- [YOUR TASK] From the line containing "redete der Vater, kontrolliert, leise" onward to the last line of the data below, copy each line exactly and add nothing.

+++ DATASET EXCERPTS +++

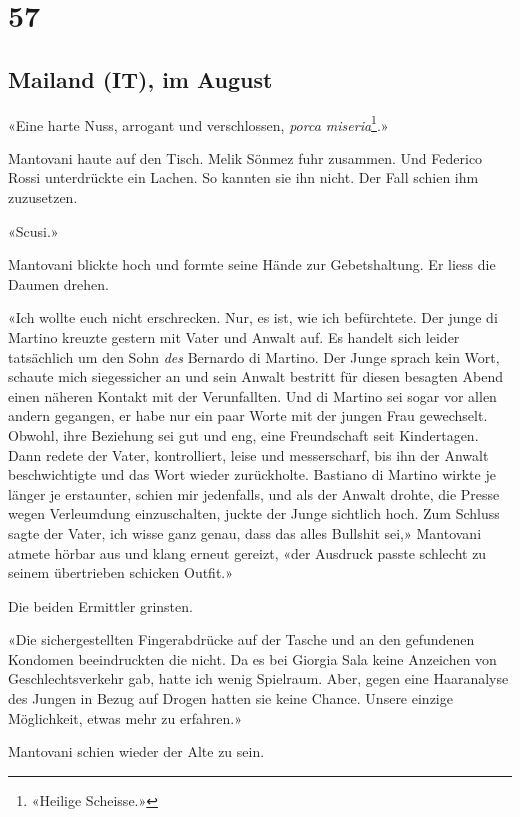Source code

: \chapter{57}

\section{Mailand (IT), im 
August}

«Eine harte Nuss, arrogant und verschlossen, \emph{porca miseria}\footnote{«Heilige Scheisse.»}.»

Mantovani haute auf den Tisch. Melik Sönmez fuhr zusammen. Und Federico Rossi unterdrückte
ein Lachen.
So kannten sie ihn nicht. Der Fall schien ihm zuzusetzen.

«Scusi.»

Mantovani blickte hoch und formte seine Hände zur Gebetshaltung. Er
liess die Daumen drehen.

«Ich wollte euch nicht erschrecken. Nur, es ist, wie ich befürchtete.
Der junge di Martino kreuzte gestern mit Vater und Anwalt auf. Es
handelt sich leider tatsächlich um den Sohn \emph{des} Bernardo di
Martino. Der Junge sprach kein Wort, schaute mich siegessicher an und
sein Anwalt bestritt für diesen besagten Abend einen näheren Kontakt mit
der Verunfallten. Und di Martino sei sogar vor allen andern gegangen, er
habe nur ein paar Worte mit der jungen Frau gewechselt. Obwohl, ihre
Beziehung sei gut und eng, eine Freundschaft seit Kindertagen. Dann
redete der Vater, kontrolliert, leise und messerscharf, bis ihn der
Anwalt beschwichtigte und das Wort wieder zurückholte.
Bastiano di Martino wirkte je länger je erstaunter, schien mir
jedenfalls, und als der Anwalt drohte, die Presse wegen Verleumdung
einzuschalten, juckte der Junge sichtlich hoch. Zum Schluss sagte der
Vater, ich wisse ganz genau, dass das alles Bullshit sei,» Mantovani atmete hörbar aus und klang erneut gereizt, 
«der Ausdruck passte schlecht zu seinem übertrieben schicken Outfit.»

Die beiden Ermittler grinsten. 

«Die sichergestellten Fingerabdrücke auf der Tasche und an den
gefundenen Kondomen beeindruckten die nicht. Da es bei Giorgia Sala keine
Anzeichen von Geschlechtsverkehr gab, hatte ich wenig
Spielraum. Aber, gegen eine Haaranalyse des Jungen in Bezug auf Drogen
hatten sie keine Chance. Unsere einzige Möglichkeit, etwas mehr zu
erfahren.»

Mantovani schien wieder der Alte zu sein.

+++

- [ANSWER TO THIS EXERCISE]
redete der Vater, kontrolliert, leise und messerscharf, bis ihn der
Anwalt beschwichtigte und das Wort wieder zurückholte.
Bastiano di Martino wirkte je länger je erstaunter, schien mir
jedenfalls, und als der Anwalt drohte, die Presse wegen Verleumdung
einzuschalten, juckte der Junge sichtlich hoch. Zum Schluss sagte der
Vater, ich wisse ganz genau, dass das alles Bullshit sei,» Mantovani atmete hörbar aus und klang erneut gereizt, 
«der Ausdruck passte schlecht zu seinem übertrieben schicken Outfit.»

Die beiden Ermittler grinsten. 

«Die sichergestellten Fingerabdrücke auf der Tasche und an den
gefundenen Kondomen beeindruckten die nicht. Da es bei Giorgia Sala keine
Anzeichen von Geschlechtsverkehr gab, hatte ich wenig
Spielraum. Aber, gegen eine Haaranalyse des Jungen in Bezug auf Drogen
hatten sie keine Chance. Unsere einzige Möglichkeit, etwas mehr zu
erfahren.»

Mantovani schien wieder der Alte zu sein.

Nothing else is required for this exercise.